■ Instructions to follow
Whenever a line in the records below contains "login", pick it out.

[Start of section]

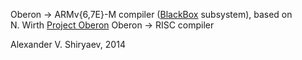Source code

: Oberon → ARMv{6,7E}-M compiler ([BlackBox](http://www.oberon.ch/blackbox.html) subsystem), based on N. Wirth [Project Oberon](http://www.inf.ethz.ch/personal/wirth/ProjectOberon/index.html) Oberon → RISC compiler

Alexander V. Shiryaev, 2014
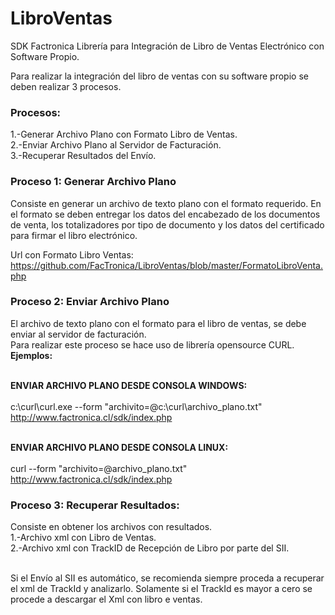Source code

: # LibroVentas
SDK Factronica
Librería para Integración de Libro de Ventas Electrónico con Software Propio.

Para realizar la integración del libro de ventas con su software propio se deben realizar 3 procesos.

<h3>Procesos:</h3>
1.-Generar Archivo Plano con Formato Libro de Ventas.<br>
2.-Enviar Archivo Plano al Servidor de Facturación.<br>
3.-Recuperar Resultados del Envío.<br>

<h3>Proceso 1: Generar Archivo Plano</h3>
Consiste en generar un archivo de texto plano con el formato requerido.
En el formato se deben entregar los datos del encabezado de los documentos de venta, los totalizadores por tipo de documento y los datos del certificado para firmar el libro electrónico.

Url con Formato Libro Ventas:<br>
https://github.com/FacTronica/LibroVentas/blob/master/FormatoLibroVenta.php

<h3>Proceso 2: Enviar Archivo Plano</h3>
El archivo de texto plano con el formato para el libro de ventas, se debe enviar al servidor de facturación.
<br>Para realizar este proceso se hace uso de librería opensource CURL.
<br><b>Ejemplos:</b><br>

<br><b>ENVIAR ARCHIVO PLANO DESDE CONSOLA WINDOWS:</b><BR>
<br>c:\curl\curl.exe --form "archivito=@c:\curl\archivo_plano.txt" http://www.factronica.cl/sdk/index.php

<br><b>ENVIAR ARCHIVO PLANO DESDE CONSOLA LINUX:</b><BR>
<br>curl --form "archivito=@archivo_plano.txt" http://www.factronica.cl/sdk/index.php


<h3>Proceso 3: Recuperar Resultados:</h3>
Consiste en obtener los archivos con resultados.
<br>1.-Archivo xml con Libro de Ventas.
<br>2.-Archivo xml con TrackID de Recepción de Libro por parte del SII.

<br>Si el Envío al SII es automático, se recomienda siempre proceda a recuperar el xml de TrackId y analizarlo.
Solamente si el TrackId es mayor a cero se procede a descargar el Xml con libro e ventas.
 
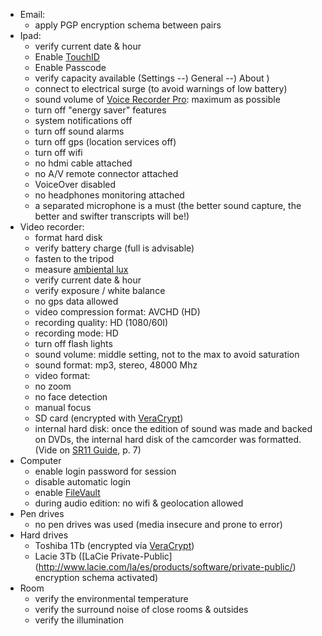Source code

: + Email:
    * apply PGP encryption schema between pairs
+ Ipad:
    * verify current date & hour
	* Enable [TouchID](https://support.apple.com/en-us/HT204587)
	* Enable Passcode
	* verify capacity available (Settings --) General --) About )
	* connect to electrical surge (to avoid warnings of low battery)
	* sound volume of [Voice Recorder Pro](https://itunes.apple.com/ar/app/voice-record-pro/id546983235?mt=8): maximum as possible
	* turn off "energy saver" features
	* system notifications off
	* turn off sound alarms
	* turn off gps (location services off)
	* turn off wifi
	* no hdmi cable attached
	* no A/V remote connector attached
	* VoiceOver disabled
	* no headphones monitoring attached
	* a separated microphone is a must (the better sound capture, the better and swifter transcripts will be!)
+ Video recorder:
    * format hard disk
	* verify battery charge (full is advisable)
    * fasten to the tripod
	* measure [ambiental lux](https://itunes.apple.com/es/app/light-meter-lux-measurement-tool/id642285909?mt=8)
    * verify current date & hour
	* verify exposure / white balance
	* no gps data allowed
	* video compression format: AVCHD (HD)
	* recording quality: HD (1080/60I)
	* recording mode: HD
	* turn off flash lights
    * sound volume: middle setting, not to the max to avoid saturation
	* sound format: mp3, stereo, 48000 Mhz
	* video format: 
	* no zoom
	* no face detection
	* manual focus
	* SD card (encrypted with [VeraCrypt](https://veracrypt.codeplex.com/))
    * internal hard disk: once the edition of sound was made and backed on DVDs, the internal hard disk of the camcorder was formatted. (Vide on [SR11 Guide](https://bitbucket.org/imhicihu/focus-group-2016/downloads/sr11guide.pdf), p. 7)
+ Computer
    * enable login password for session
	* disable automatic login
	* enable [FileVault](https://support.apple.com/en-us/HT204837)
	* during audio edition: no wifi & geolocation allowed
+ Pen drives
    * no pen drives was used (media insecure and prone to error)
+ Hard drives
    * Toshiba 1Tb (encrypted vía [VeraCrypt](https://veracrypt.codeplex.com/))
    * Lacie 3Tb ([LaCie Private-Public] (http://www.lacie.com/la/es/products/software/private-public/) encryption schema activated) 
+ Room
    * verify the environmental temperature
	* verify the surround noise of close rooms & outsides
	* verify the illumination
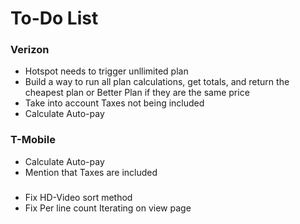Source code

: # To-Do List

### Verizon 
* Hotspot needs to trigger unllimited plan
* Build a way to run all plan calculations, get totals, and return the cheapest plan or Better Plan if they are the same price
* Take into account Taxes not being included
* Calculate Auto-pay

### T-Mobile
* Calculate Auto-pay
* Mention that Taxes are included

###
* Fix HD-Video sort method
* Fix Per line count Iterating on view page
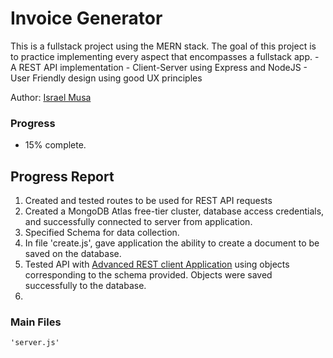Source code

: # Invoice Generator
This is a fullstack project using the MERN stack. 
The goal of this project is to practice implementing every aspect that encompasses a fullstack app.
    - A REST API implementation
    - Client-Server using Express and NodeJS
    - User Friendly design using good UX principles

Author: [Israel Musa](https://github.com/justmrisrael/)
### Progress
 - 15% complete. 

## Progress Report
1. Created and tested routes to be used for REST API requests
2. Created a MongoDB Atlas free-tier cluster, database access credentials, and successfully connected to server from application.
3. Specified Schema for data collection.
4. In file 'create.js', gave application the ability to create a document to be saved on the database.
5. Tested API with [Advanced REST client Application](https://install.advancedrestclient.com/install/) using objects corresponding to the schema provided. 
    Objects were saved successfully to the database. 
6. 

### Main Files
    'server.js'


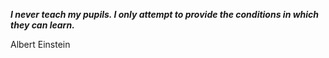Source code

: _**I never teach my pupils. I only attempt to provide the conditions in which they can learn.**_

Albert Einstein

[End of section]

■ Result below
    * enable login password for session
	* disable automatic login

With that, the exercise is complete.